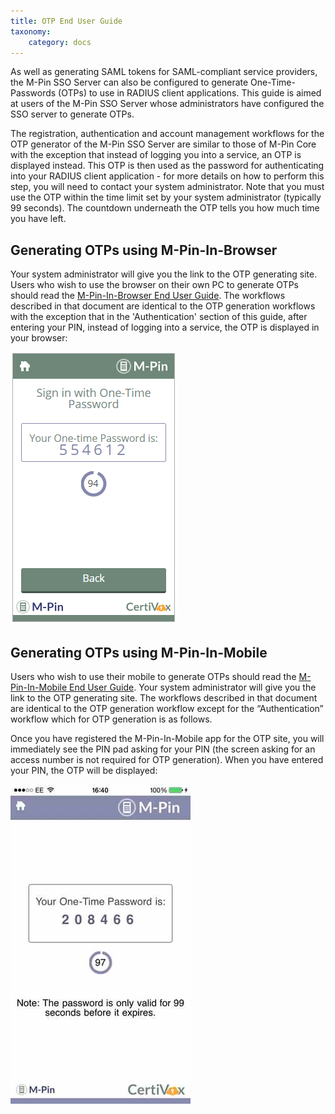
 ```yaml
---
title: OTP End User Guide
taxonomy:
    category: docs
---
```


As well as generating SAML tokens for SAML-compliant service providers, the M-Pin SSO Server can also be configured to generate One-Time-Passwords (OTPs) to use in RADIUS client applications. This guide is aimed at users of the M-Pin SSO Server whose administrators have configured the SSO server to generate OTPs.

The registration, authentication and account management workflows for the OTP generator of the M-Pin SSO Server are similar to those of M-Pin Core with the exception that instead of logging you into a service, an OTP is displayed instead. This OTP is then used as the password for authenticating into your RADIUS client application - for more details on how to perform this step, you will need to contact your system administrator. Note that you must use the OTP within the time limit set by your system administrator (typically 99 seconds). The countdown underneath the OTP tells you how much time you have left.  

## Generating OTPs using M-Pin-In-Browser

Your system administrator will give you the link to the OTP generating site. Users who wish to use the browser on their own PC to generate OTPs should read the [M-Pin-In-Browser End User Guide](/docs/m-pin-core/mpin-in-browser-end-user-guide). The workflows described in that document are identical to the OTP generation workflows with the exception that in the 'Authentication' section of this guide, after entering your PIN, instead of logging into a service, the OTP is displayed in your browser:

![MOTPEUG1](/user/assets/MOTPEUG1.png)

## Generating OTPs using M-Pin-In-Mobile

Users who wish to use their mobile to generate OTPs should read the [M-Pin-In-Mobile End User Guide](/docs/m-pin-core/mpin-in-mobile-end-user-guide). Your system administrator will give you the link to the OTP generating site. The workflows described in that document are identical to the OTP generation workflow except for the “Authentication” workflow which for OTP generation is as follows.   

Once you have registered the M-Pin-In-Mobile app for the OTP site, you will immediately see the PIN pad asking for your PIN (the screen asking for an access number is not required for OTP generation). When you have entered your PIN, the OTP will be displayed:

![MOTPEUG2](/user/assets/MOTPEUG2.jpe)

++++++++++++++++++++

- Exercise details: Write out, word for word, every line from the one containing "## Generating OTPs using M-Pin-In-Mobile" through the last line of the records above.

- Answer to this exercise:
## Generating OTPs using M-Pin-In-Mobile

Users who wish to use their mobile to generate OTPs should read the [M-Pin-In-Mobile End User Guide](/docs/m-pin-core/mpin-in-mobile-end-user-guide). Your system administrator will give you the link to the OTP generating site. The workflows described in that document are identical to the OTP generation workflow except for the “Authentication” workflow which for OTP generation is as follows.   

Once you have registered the M-Pin-In-Mobile app for the OTP site, you will immediately see the PIN pad asking for your PIN (the screen asking for an access number is not required for OTP generation). When you have entered your PIN, the OTP will be displayed:

![MOTPEUG2](/user/assets/MOTPEUG2.jpe)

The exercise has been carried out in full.